3ヵ月後、受診: 再び夜にゼイゼイするようになり、鼻水がダラダラと出やすくなりました。食欲は良好、便通は2日に1回。小青竜湯証と思われ小青竜湯エキス顆粒 3 gを朝、夜2回に分けて服用し、真武湯エキス顆粒 2.5 gを帰宅後、服用することにしました。ゼイゼイが約2週間後に消失し、疲れた時の咳も少なくなりました。
6ヵ月後、受診: この頃より風邪をひいても喘息が全く出なくなり、咳も少なくなりました。例年のようにしもやけが出来るとのことで、裏を補い小児の体質改善効果の高い小建中湯エキス顆粒に変更することにし、小建中湯エキス顆粒 5 gを主として投与し、風邪をひいたときは以前のように真武湯エキス顆粒と小青竜湯エキス顆粒を服用することにしました。

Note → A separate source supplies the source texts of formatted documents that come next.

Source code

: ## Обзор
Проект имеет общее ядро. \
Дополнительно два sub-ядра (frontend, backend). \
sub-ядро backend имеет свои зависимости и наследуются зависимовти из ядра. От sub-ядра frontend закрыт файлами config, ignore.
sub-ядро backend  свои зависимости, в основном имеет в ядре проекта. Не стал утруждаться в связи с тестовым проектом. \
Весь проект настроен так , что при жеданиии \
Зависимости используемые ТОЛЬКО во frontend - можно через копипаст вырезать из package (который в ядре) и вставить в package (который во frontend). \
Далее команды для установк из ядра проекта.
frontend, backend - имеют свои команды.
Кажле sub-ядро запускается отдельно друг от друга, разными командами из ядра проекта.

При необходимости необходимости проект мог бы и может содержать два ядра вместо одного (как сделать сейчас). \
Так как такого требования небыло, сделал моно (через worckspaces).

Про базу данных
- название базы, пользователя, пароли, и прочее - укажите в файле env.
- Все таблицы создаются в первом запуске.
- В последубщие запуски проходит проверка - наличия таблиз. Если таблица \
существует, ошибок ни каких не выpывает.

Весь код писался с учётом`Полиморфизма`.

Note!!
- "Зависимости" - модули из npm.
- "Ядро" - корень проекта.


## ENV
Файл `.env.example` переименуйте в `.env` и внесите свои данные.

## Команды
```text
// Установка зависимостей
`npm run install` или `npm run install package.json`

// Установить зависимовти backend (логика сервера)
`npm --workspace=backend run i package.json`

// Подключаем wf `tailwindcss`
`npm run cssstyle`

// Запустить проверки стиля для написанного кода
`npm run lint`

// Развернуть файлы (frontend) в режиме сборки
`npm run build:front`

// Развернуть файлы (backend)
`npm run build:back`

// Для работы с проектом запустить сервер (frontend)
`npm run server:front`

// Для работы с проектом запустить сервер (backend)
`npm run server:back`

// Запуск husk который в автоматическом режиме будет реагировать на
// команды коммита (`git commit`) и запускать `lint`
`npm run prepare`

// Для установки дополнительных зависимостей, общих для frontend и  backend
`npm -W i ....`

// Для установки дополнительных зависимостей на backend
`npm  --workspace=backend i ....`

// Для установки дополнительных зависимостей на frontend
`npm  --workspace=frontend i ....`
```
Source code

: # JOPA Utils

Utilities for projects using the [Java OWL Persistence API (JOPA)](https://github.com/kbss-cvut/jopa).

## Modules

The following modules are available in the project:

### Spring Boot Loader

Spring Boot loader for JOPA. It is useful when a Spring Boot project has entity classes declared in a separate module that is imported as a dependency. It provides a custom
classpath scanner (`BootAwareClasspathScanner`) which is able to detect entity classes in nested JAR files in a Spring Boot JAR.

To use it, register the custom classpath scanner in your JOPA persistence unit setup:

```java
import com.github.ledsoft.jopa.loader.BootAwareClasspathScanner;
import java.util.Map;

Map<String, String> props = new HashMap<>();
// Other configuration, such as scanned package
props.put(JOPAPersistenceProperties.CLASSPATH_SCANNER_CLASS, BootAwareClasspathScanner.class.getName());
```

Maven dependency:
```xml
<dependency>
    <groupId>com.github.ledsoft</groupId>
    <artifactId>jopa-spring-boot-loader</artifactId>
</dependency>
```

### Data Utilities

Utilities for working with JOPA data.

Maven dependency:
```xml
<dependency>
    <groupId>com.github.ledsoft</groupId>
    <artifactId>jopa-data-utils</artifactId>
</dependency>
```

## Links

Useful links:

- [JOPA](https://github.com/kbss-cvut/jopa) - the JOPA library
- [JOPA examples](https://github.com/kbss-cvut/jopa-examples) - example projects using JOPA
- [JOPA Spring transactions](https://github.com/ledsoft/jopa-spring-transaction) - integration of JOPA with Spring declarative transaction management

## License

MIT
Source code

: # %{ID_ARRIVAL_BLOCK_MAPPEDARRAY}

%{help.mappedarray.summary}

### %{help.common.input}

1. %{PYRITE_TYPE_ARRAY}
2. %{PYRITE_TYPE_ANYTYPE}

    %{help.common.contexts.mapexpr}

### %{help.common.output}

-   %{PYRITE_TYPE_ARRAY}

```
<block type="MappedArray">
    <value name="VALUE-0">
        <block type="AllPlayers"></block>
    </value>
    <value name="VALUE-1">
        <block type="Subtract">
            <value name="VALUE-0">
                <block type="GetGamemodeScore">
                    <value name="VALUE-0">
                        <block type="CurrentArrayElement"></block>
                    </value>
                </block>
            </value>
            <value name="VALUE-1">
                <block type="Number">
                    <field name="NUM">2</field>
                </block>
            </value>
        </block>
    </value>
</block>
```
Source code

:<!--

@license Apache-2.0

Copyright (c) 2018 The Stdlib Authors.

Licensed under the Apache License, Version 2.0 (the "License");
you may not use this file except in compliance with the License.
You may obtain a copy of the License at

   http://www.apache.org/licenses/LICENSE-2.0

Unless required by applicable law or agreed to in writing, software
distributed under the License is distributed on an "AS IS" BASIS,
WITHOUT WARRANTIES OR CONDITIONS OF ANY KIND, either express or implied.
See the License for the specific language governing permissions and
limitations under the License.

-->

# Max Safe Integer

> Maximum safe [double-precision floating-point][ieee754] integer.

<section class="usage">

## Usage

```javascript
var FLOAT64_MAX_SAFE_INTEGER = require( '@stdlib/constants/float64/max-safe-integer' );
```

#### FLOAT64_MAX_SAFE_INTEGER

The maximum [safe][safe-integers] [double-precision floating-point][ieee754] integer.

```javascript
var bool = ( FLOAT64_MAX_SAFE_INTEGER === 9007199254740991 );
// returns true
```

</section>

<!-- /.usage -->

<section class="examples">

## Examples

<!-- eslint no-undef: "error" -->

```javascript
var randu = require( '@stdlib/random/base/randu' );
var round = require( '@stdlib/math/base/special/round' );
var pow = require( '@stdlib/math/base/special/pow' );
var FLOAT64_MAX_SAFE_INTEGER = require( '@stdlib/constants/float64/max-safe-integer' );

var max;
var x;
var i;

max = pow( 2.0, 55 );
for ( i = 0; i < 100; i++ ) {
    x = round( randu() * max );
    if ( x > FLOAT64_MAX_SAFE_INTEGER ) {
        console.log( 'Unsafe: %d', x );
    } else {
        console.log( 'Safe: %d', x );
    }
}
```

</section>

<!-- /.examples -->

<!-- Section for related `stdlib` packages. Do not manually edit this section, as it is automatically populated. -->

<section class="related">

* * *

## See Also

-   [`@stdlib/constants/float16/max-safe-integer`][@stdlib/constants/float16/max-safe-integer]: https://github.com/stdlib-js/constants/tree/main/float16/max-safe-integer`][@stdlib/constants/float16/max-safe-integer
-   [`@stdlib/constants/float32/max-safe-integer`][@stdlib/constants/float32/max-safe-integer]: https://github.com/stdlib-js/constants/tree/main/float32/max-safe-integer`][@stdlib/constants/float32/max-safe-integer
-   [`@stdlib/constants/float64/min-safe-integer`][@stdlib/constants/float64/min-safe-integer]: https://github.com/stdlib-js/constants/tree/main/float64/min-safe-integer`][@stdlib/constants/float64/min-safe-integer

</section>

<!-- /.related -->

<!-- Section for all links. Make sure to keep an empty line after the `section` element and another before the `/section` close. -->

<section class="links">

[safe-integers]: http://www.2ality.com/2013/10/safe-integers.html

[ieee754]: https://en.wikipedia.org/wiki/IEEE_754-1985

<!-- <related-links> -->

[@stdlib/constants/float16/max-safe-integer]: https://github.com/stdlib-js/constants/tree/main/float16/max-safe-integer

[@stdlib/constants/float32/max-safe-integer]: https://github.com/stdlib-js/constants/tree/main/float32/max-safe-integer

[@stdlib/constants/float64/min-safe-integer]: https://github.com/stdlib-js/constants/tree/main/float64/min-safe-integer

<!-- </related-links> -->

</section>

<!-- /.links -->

この後、約2年経過を観察しましたが、喘息が出ることもアトピーが増悪することもありませんでした。
 
【解説】喘息に対する漢方薬としては,小青竜湯が一般的ですが,虚弱となった今日の日本人には小青竜湯は喘息発作を止めるには有効であっても,体質改善をして喘息が起きない身体にするためには真武湯や小建中湯などの生体の防御機能を高める処方の適切な併用が必要なことが多いのです。そうすることによってアトピーからも解放され,文字通り漢方で体質改善ができたときには,なんともうれしいものです。